2.3. Material characterization and electrochemical measurements

The structure of the obtained products were characterized by X-ray diffraction measurement (XRD, D/max2550 V, Rigaku Co., Japan) with Cu Kα1 (10° < 2θ < 80°) radiation (λ = 1.54 Å). The thermogravimetric-differential thermal analysis (TG-DTA) was performed on a TG-DT Analyzer (PerkinElmer Pyris Diamond TG/DTA) with a heating rate of 10 °C min⁻¹ from 40 to 700 °C in air. The morphology, energy dispersive spectroscopy and microstructure images were observed with field-emission scanning electron microscopy (FESEM, Merlin Compact), scanning electron microscope (SEM, JSM-6360LV, JEOL, Japan) equipped with Energy Dispersive Spectroscopy (EDS) and transmission electron microscope (TEM, JEM-2100, JEOL, Japan) operated at an accelerating voltage of 200 kV.
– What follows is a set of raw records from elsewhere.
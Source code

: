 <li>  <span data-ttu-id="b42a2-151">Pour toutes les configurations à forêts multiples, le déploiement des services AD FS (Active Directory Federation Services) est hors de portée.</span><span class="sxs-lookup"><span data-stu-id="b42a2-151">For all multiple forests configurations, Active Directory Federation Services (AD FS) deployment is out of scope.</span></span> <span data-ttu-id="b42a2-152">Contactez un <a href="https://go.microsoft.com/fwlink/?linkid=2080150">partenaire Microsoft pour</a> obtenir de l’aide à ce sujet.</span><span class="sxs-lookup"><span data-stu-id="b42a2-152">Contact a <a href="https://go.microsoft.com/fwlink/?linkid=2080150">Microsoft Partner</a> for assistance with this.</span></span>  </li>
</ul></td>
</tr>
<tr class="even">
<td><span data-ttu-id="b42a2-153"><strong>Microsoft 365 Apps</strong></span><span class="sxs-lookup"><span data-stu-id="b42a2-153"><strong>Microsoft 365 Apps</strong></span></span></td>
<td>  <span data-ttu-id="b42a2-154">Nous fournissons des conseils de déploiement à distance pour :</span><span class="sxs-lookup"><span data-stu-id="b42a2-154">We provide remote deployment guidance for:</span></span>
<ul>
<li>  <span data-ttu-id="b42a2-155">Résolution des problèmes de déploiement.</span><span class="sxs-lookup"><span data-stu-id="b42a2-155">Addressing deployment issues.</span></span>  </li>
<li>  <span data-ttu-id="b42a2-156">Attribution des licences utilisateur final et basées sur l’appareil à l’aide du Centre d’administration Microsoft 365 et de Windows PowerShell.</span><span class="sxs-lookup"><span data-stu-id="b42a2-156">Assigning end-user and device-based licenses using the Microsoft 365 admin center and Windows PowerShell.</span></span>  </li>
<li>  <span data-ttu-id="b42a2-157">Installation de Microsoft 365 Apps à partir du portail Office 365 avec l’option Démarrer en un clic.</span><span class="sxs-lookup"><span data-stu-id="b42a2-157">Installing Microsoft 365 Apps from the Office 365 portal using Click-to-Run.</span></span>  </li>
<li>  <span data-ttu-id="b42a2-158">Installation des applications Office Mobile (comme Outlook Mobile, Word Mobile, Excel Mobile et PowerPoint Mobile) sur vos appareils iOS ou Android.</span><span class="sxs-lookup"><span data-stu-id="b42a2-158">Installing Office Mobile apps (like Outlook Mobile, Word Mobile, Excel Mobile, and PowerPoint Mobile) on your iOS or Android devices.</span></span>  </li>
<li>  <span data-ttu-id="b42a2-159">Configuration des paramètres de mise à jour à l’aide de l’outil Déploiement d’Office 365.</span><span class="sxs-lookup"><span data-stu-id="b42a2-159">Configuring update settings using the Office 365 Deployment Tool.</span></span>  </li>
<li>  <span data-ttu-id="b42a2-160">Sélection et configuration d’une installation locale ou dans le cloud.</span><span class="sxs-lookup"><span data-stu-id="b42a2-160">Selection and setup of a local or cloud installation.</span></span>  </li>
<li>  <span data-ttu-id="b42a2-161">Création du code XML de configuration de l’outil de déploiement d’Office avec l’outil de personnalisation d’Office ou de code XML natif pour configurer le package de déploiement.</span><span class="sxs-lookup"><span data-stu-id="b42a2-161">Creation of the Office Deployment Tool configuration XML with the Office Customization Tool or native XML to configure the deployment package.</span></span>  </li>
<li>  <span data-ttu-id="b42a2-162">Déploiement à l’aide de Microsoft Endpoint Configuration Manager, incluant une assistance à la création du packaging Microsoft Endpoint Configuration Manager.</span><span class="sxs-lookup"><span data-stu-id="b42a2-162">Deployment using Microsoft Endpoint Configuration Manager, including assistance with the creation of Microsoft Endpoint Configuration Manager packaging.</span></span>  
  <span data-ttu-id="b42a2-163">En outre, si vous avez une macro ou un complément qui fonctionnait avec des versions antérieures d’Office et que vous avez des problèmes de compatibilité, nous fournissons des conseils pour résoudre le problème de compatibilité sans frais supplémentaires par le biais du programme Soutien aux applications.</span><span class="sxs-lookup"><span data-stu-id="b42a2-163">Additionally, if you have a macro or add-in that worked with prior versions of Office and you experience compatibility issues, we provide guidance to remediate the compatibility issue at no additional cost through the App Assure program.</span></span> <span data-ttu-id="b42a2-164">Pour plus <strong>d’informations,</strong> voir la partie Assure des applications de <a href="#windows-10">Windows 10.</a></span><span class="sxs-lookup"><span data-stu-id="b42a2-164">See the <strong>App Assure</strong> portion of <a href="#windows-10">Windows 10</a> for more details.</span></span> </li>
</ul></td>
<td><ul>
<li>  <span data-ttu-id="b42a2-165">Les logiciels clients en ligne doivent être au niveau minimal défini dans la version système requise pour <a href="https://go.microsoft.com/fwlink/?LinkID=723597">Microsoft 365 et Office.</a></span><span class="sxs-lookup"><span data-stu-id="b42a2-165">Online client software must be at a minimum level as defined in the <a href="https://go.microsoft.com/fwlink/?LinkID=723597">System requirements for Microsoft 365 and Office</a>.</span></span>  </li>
Galvanostatic charge–discharge measurements were carried out under different current densities (a current density of 175 mA g⁻¹ represents for 1C rate) in the voltage range of 1.0–2.5 V (vs. Li/Li⁺) using a CT-3008 Battery Test System (New ware Electronics Co. Ltd, Shenzhen). Cyclic voltammetry (CV) was tested by ZJ-100 electrochemical test system (Shanghai Zhengfang Electric Co. Ltd.) with the various scan rates ranging from 0.1 to 5 mV s⁻¹ between 0.5 and 3 V potential. Electrochemical impedance spectroscopy (EIS) were measured by Parstat 2237 electrochemical workstation in the frequency range of 1 Hz to 100 kHz at a signal amplitude of 5 mV. Both CV and EIS were used two-electrode system with LTO electrode as the working electrode and lithium metal as the counter electrode.

3. Results and discussion

The XRD patterns of P-LTO, G-LTO, C-LTO samples are shown in Fig. 1a. All the samples show the major diffraction peaks, which are in accordance with the spinel Li₄Ti₅O₁₂ structure with the Fd3m space group (JCPDS card no. 49-0207, the dark blue peaks at the bottom). However, the peaks of all the samples around 27 and 55 degree can be indexed to the anatase TiO₂ (JCPDS card no. 21-1276), which possibly results from the volatilize of Li during high-temperature synthesis. This can be avoided through providing excess Li source in the later experiments. No any graphitic peaks are detected in the XRD patterns of G-LTO, C-LTO samples, mainly due to the amorphous structure of graphene and carbon.^24,38 In order to confirm the content of graphene in G-LTO sample and carbon in C-LTO sample, TG-DTA was carried out in Fig. 1b and c. In the first stage (40–250 °C), the preliminary weight loss are about 0.79 wt%, 0.53 wt%, respectively, mainly due to the evaporation of the adsorption water on the surface of samples. In the second stage (250–550 °C), the weight loss reach to 3.34 wt%, 1.51 wt%, which are the content of graphene in G-LTO sample and carbon in C-LTO sample, respectively. So the results indicate that small amount of graphene or carbon addition have no impact on the crystal structure and crystallinity of spinel Li₄Ti₅O₁₂ in this method.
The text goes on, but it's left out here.